L’appel d’offres a été lancé par France AgriMer via le FEAD. Voldis, une entreprise française, l’a remporté et s’est approvisionné en viande auprès d’une entreprise polonaise : Biernacki. Contrairement à ce qu’on pourrait penser, le prix n’a pas été l’un des premiers critères de sélection. Christine Avelin indiquait que lors des années précédentes, le fabricant choisi était n’était pas polonais et le prix était le même, tandis que Patrice Blanc tout comme Jacques Bailet rappelaient que les prix n’étaient connus des associations qu’après l’expédition des produits.

Pour la directrice des activités bénévoles et de l'engagement de la Croix-Rouge française Anne Bideau, il faudrait que les associations soient plus entendues lors des achats. Concernant les fraudes, elle plaide pour qu’il y ait des clauses plus précises lors des passations de marchés. « Il faut donner plus de place au critère de qualité, car sur de nombreux produits, seul le critère de prix est pris en compte », poursuit-elle. Enfin, elle souhaite des calendriers plus avancés afin de pouvoir contrôler les produits dès les livraisons et « ne pas attendre plusieurs mois ».

La faute à l’Europe ?

Cette affaire se situant dans un cadre de financement européen, l'Union européenne a été la cible de critiques lors de la table ronde. Dans l’une de ses interventions, le sénateur Laurent Duplomb a dénoncé les importations à répétition faites par la France, « une fois à l’autre bout de l’Europe, une fois à l’autre bout du Monde », taclant ici l’accord de libre-échange signé entre l’UE et le Mercosur. « Arrêtons de nous tirer une balle dans le pied ! »

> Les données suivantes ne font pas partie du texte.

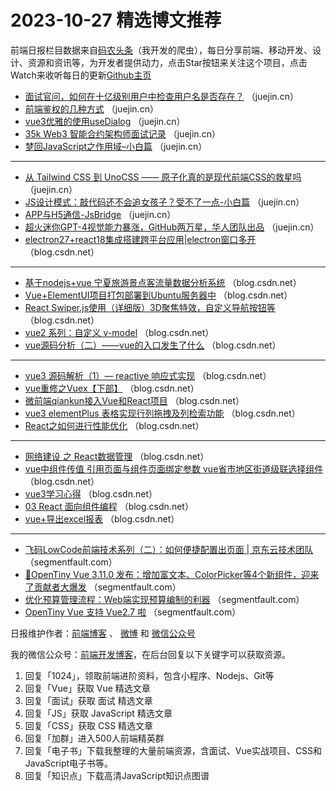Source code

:# 2023-10-27 精选博文推荐

前端日报栏目数据来自[码农头条](http://toutiao.qdkfweb.cn/)（我开发的爬虫），每日分享前端、移动开发、设计、资源和资讯等，为开发者提供动力，点击Star按钮来关注这个项目，点击Watch来收听每日的更新[Github主页](https://github.com/kujian/frontendDaily)
* [面试官问，如何在十亿级别用户中检查用户名是否存在？](https://juejin.cn/post/7293786247655129129) （juejin.cn）
* [前端鉴权的几种方式](https://juejin.cn/post/7293413863297974309) （juejin.cn）
* [vue3优雅的使用useDialog](https://juejin.cn/post/7293173815181738022) （juejin.cn）
* [35k Web3 智能合约架构师面试记录](https://juejin.cn/post/7293392480452132874) （juejin.cn）
* [梦回JavaScript之作用域&#8211;小白篇](https://juejin.cn/post/7293122013581066294) （juejin.cn）

***
* [从 Tailwind CSS 到 UnoCSS —— 原子化真的是现代前端CSS的救星吗](https://juejin.cn/post/7293786856063205385) （juejin.cn）
* [JS设计模式：敲代码还不会追女孩子？受不了一点-小白篇](https://juejin.cn/post/7293471490669641765) （juejin.cn）
* [APP与H5通信-JsBridge](https://juejin.cn/post/7293728293768855587) （juejin.cn）
* [超火迷你GPT-4视觉能力暴涨，GitHub两万星，华人团队出品](https://juejin.cn/post/7291602328237981722) （juejin.cn）
* [electron27+react18集成搭建跨平台应用|electron窗口多开](https://blog.csdn.net/yanxinyun1990/article/details/134047329) （blog.csdn.net）

***
* [基于nodejs+vue 宁夏旅游景点客流量数据分析系统](https://blog.csdn.net/QQ_511008285/article/details/133885853) （blog.csdn.net）
* [Vue+ElementUI项目打包部署到Ubuntu服务器中](https://blog.csdn.net/weixin_44912902/article/details/134062749) （blog.csdn.net）
* [React Swiper.js使用（详细版）3D聚焦特效，自定义导航按钮等](https://blog.csdn.net/weixin_43416349/article/details/134058965) （blog.csdn.net）
* [vue2 系列：自定义 v-model](https://blog.csdn.net/weixin_64684095/article/details/134038668) （blog.csdn.net）
* [vue源码分析（二）——vue的入口发生了什么](https://blog.csdn.net/weixin_44784401/article/details/134062158) （blog.csdn.net）

***
* [vue3 源码解析（1）— reactive 响应式实现](https://blog.csdn.net/AXBNMD/article/details/133919403) （blog.csdn.net）
* [vue重修之Vuex【下部】](https://blog.csdn.net/yang2330648064/article/details/134065118) （blog.csdn.net）
* [微前端qiankun接入Vue和React项目](https://blog.csdn.net/Hhjian524/article/details/134060867) （blog.csdn.net）
* [vue3 elementPlus 表格实现行列拖拽及列检索功能](https://blog.csdn.net/Joy_qxz/article/details/133992911) （blog.csdn.net）
* [React之如何进行性能优化](https://blog.csdn.net/Ming_xm/article/details/134028603) （blog.csdn.net）

***
* [网络建设 之 React数据管理](https://blog.csdn.net/HeroIsUseless/article/details/134063600) （blog.csdn.net）
* [vue中组件传值 引用页面与组件页面绑定参数 vue省市地区街道级联选择组件](https://blog.csdn.net/qq_43193513/article/details/134008289) （blog.csdn.net）
* [vue3学习心得](https://blog.csdn.net/weixin_42371812/article/details/134049645) （blog.csdn.net）
* [03 React 面向组件编程](https://blog.csdn.net/qq_37054755/article/details/130048569) （blog.csdn.net）
* [vue+导出excel报表](https://blog.csdn.net/weixin_45591617/article/details/134033677) （blog.csdn.net）

***
* [飞码LowCode前端技术系列（二）：如何便捷配置出页面 | 京东云技术团队](https://segmentfault.com/a/1190000044337191) （segmentfault.com）
* [🎊OpenTiny Vue 3.11.0 发布：增加富文本、ColorPicker等4个新组件，迎来了贡献者大爆发](https://segmentfault.com/a/1190000044339698) （segmentfault.com）
* [优化预算管理流程：Web端实现预算编制的利器](https://segmentfault.com/a/1190000044336225) （segmentfault.com）
* [OpenTiny Vue 支持 Vue2.7 啦](https://segmentfault.com/a/1190000044336130) （segmentfault.com）

日报维护作者：[前端博客](https://qdkfweb.cn/) 、 [微博](http://weibo.com/kujian) 和 [微信公众号](https://open.weixin.qq.com/qr/code?username=caibaojian_com)

我的微信公众号：[前端开发博客](https://open.weixin.qq.com/qr/code?username=caibaojian_com)，在后台回复以下关键字可以获取资源。

1. 回复「1024」，领取前端进阶资料，包含小程序、Nodejs、Git等
2. 回复「Vue」获取 Vue 精选文章
3. 回复「面试」获取 面试 精选文章
4. 回复「JS」获取 JavaScript 精选文章
5. 回复「CSS」获取 CSS 精选文章
6. 回复「加群」进入500人前端精英群
7. 回复「电子书」下载我整理的大量前端资源，含面试、Vue实战项目、CSS和JavaScript电子书等。
8. 回复「知识点」下载高清JavaScript知识点图谱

Son collègue Daniel Gremillet a demandé si les associations « imaginaient plutôt des critères européens ou des critères propres à chaque État membre, déclinés au niveau européen », car le sénateur affirme que « tout le monde n’a pas les mêmes règles de mise en marché au niveau des produits alimentaires ». Ce à quoi Jacques Bailet a répondu qu’on « peut mettre de nouveaux critères dans les marchés européens, ce qui pourrait permettre de monter en gamme en qualité et si possible avec un bilan carbone de favoriser les producteurs français ».

Jacques Bailet, président du réseau des banques alimentaires
02:37

Virginie Beaumeunier a rappelé qu’il y avait une volonté pour renforcer la lutte contre les fraudes alimentaires, annonçant la création d’une Taskforce « pour mieux intervenir et pour lutter contre les fraudes transnationales » « C’est la proposition que porte Bruno Le Maire […] On a un écho qui commence à être favorable au sein des pays membres et c’est l’une des priorités françaises pour le mandat de la nouvelle commission », explique-t-elle.

En attendant des décisions à l’échelle européenne qui permettront d’éviter à nouveau ce genre de scandales, les stocks livrés dans les associations ont été retirés de la distribution dès les premières plaintes. La pénurie de fait crée a été compensée par la distribution d’autres protéines animales ou par l’achat d’autres steaks, avec un coût plus élevé. « Mais le problème qu’on risque d’avoir n’est pas celui de la pénurie, explique Patrice Blanc, mais celui du sur stockage. On va recevoir bientôt les steaks 2019 en gardant les lots suspectés de fraude ». Olivier Grignon abonde : « On parle de produits surgelés, donc leur stockage coûte 50 % plus chers que des produits secs ».